The Tabular Data Package as the one source for data definition

I’d like to check our planned approach to defining a data package and using that definition as the one source of all definitions from which schemas and other resources can be generated.

We’d like to:

  1. Take an existing tabular data package ( the Open Referral tabular data package that links services, providers, locations etc)
  2. Define proposed extensions (annotated as such)
  3. Define constraints to get the “application profile” which says how the package will be used in our situation (which fields to use, which vocabularies are used to populate them, …)
  4. Auto-generate from that one or more entity relation diagrams with colour coding to distinguish the original from extensions and constraints
  5. Autogetenate JSON schemas which define responses to web methods querying the data (eg getService)
  6. Autogenerate CSV schemas for tabular (partial) views of the data (eg a list of services)

Is this logic sound? Are there existing tools that do any of this?

I only know of jts_ERD tool for a small part of it.

Thanks

Well the silence is deafening :grinning: but we’ve pressed on anyway, written the code and put it in GutHub.

See the Schemas and Schema generation part of this readme file.

Feedback welcomed.

Hi @MikeThacker! Thanks for the posts and sorry for the delay. I’d love to give you some feedback. In order to help understand, could you please give us some context and background on this project and how you are using datapackages?
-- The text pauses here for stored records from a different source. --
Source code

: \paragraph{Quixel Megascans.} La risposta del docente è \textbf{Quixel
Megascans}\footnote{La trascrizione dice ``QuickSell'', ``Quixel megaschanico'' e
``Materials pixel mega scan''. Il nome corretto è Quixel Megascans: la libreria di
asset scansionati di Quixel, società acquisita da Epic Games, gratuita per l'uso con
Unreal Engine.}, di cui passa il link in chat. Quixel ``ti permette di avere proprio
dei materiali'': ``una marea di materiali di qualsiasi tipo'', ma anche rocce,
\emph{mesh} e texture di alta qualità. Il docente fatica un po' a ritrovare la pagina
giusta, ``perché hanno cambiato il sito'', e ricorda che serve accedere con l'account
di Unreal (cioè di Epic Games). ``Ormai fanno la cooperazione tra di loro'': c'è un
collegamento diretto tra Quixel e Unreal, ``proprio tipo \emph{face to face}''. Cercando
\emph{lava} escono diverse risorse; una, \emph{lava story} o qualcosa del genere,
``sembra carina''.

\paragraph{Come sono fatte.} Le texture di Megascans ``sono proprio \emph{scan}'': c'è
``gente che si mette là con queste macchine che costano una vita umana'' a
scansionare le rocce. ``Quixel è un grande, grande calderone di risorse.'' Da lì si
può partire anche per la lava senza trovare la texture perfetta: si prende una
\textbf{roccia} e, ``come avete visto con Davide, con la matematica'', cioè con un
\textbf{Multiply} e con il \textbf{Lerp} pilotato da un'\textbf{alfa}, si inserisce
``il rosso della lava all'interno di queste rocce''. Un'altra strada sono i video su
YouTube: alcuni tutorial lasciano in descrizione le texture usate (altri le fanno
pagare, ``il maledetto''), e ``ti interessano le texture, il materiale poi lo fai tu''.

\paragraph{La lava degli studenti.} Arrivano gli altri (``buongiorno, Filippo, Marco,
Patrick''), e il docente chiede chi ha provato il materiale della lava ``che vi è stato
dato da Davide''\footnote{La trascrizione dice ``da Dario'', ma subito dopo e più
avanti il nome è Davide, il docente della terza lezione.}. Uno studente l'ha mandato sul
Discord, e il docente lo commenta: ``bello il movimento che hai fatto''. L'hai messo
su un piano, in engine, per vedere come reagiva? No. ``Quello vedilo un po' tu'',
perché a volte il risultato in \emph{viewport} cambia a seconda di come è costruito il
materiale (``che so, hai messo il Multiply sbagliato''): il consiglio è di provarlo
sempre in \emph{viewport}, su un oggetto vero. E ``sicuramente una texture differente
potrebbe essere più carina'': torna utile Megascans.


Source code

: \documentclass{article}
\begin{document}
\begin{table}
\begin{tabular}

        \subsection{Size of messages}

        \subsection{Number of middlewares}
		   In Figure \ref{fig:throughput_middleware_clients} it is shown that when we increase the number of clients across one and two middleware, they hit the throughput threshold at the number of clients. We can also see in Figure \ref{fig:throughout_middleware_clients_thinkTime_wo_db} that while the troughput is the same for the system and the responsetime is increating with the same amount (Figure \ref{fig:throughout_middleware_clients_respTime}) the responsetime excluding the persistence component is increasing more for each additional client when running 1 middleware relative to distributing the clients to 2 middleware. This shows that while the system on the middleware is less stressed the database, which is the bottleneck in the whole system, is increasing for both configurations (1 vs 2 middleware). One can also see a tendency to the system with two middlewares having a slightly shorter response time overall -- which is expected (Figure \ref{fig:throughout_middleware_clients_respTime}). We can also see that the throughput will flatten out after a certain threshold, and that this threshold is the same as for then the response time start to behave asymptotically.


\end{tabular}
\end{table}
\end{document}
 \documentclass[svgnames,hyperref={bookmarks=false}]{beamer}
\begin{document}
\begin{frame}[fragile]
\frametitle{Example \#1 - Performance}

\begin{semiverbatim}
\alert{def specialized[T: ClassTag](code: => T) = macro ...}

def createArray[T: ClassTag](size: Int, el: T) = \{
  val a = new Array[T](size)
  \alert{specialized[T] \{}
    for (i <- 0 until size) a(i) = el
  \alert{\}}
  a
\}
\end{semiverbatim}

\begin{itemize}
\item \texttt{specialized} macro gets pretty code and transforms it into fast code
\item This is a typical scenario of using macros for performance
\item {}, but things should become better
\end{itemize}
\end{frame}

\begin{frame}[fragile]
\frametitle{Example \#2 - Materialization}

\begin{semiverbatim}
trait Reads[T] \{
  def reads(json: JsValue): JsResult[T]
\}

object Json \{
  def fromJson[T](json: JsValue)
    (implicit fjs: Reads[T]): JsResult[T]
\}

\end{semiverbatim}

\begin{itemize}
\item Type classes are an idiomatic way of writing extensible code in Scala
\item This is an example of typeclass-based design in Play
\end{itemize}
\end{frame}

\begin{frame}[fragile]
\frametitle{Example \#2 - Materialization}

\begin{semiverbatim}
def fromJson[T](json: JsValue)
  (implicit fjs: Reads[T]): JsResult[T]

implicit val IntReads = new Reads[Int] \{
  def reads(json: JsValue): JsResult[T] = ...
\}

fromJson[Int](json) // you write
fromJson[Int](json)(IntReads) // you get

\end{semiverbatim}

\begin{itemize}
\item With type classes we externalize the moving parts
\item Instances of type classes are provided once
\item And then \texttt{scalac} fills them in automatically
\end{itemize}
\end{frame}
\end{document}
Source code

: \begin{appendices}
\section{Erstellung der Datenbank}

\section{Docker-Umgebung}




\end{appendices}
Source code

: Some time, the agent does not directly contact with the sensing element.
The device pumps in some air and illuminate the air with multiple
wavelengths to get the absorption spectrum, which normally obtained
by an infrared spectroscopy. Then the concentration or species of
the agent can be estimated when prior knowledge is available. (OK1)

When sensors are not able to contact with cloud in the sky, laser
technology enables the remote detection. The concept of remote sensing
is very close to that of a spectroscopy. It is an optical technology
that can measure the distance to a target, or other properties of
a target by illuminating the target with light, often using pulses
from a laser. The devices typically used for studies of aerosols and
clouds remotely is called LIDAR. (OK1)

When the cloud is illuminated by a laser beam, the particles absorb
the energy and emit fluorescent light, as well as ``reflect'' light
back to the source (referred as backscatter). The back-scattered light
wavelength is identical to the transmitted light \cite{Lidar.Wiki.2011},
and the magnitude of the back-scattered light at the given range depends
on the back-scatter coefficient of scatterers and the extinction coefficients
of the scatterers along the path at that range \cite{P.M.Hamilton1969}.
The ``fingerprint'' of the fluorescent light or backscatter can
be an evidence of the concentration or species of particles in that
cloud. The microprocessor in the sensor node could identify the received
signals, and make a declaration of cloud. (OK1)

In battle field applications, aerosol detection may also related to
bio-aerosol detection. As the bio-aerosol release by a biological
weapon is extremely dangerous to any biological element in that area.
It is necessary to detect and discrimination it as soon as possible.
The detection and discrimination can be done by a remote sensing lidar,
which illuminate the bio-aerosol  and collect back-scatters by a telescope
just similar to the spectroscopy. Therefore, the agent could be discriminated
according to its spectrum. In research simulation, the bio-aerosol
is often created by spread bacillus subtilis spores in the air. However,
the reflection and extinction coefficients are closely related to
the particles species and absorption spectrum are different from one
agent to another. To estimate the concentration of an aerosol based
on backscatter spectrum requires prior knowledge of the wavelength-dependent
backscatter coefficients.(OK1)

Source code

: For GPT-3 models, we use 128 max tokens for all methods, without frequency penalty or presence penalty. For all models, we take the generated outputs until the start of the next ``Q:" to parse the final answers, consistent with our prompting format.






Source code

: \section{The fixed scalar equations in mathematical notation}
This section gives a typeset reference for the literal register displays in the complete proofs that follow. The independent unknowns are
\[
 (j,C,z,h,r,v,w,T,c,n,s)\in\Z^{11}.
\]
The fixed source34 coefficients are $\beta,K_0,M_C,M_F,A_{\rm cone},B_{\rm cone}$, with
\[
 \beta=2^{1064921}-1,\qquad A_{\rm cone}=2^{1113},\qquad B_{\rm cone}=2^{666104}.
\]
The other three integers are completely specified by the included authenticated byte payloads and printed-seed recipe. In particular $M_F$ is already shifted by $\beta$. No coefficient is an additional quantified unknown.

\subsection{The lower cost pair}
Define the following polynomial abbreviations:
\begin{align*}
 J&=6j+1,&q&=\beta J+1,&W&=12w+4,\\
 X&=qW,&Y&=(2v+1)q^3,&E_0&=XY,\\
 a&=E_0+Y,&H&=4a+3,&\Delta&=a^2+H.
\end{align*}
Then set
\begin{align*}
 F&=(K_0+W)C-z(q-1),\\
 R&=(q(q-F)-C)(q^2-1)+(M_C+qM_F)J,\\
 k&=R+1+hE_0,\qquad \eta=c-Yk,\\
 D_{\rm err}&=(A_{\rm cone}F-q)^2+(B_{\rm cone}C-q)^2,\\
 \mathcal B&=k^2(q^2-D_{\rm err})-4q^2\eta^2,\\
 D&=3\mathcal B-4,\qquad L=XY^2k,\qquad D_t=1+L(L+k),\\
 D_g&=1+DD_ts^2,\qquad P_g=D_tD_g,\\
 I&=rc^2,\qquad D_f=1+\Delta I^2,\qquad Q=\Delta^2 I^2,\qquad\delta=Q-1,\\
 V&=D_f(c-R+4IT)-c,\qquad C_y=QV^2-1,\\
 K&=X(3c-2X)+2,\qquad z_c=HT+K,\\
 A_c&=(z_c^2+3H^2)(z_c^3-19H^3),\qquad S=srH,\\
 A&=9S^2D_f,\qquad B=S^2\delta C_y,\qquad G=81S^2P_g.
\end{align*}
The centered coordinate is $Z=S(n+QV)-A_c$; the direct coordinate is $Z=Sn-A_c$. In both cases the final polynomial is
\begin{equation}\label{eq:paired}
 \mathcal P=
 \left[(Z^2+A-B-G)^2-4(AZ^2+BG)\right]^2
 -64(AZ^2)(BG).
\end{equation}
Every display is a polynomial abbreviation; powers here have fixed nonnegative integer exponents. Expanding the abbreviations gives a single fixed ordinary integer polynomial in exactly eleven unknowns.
And could you please clarify if there are specific things with datapacakges that we can help you with?
Thanks!

Hello @lwinfree and thanks for your response.

Although I’m trying to design an approach I can use for many projects where we refine a data standard, for this specific project I’m looking for a way to document extensions to the existing OpenReferral data format standard and define an application profile (saying how the standard will be used in a particular scenario).

OpenReferral already has a Tabular Data Package, an Entity Relation Diagram and an API. I think the second two are manually crafted from the first. I want an automated way of generating the second two (and more) from the first.

Once that is done, I will use a copy of Tabular Data Package (with a few more properties added) to define proposed extensions to the existing OpenReferral standard and a further copy to define our application profile (stating which tables/fields to use, enumerations, taxonomies from which to populate values, …).

My colleague and I have made good progress on this as shown in our GitHub Human-Services repository.

And could you please clarify if there are specific things with data packages that we can help you with?

Well I’d really just like to know if this is a sensible use of data packages and if anyone can see a flaw in the logic. Essentially I want one single machine-readable source defining a data standard from which I can generate ERD, schemas and human-readable documentation.

Thanks very much

Hi @MikeThacker! Thanks for providing more detail. I’ve shared this with the broad FD team.
For now, I’m wondering if you have been working with the OpenReferral team on your project? One of our current Tool Fund grantees is focused on building datapackage support for their Human Services API: https://frictionlessdata.io/articles/open-referral/. Let me know if you’d like to be connected to them - I think there are some synergies between what you are working on.
Thanks,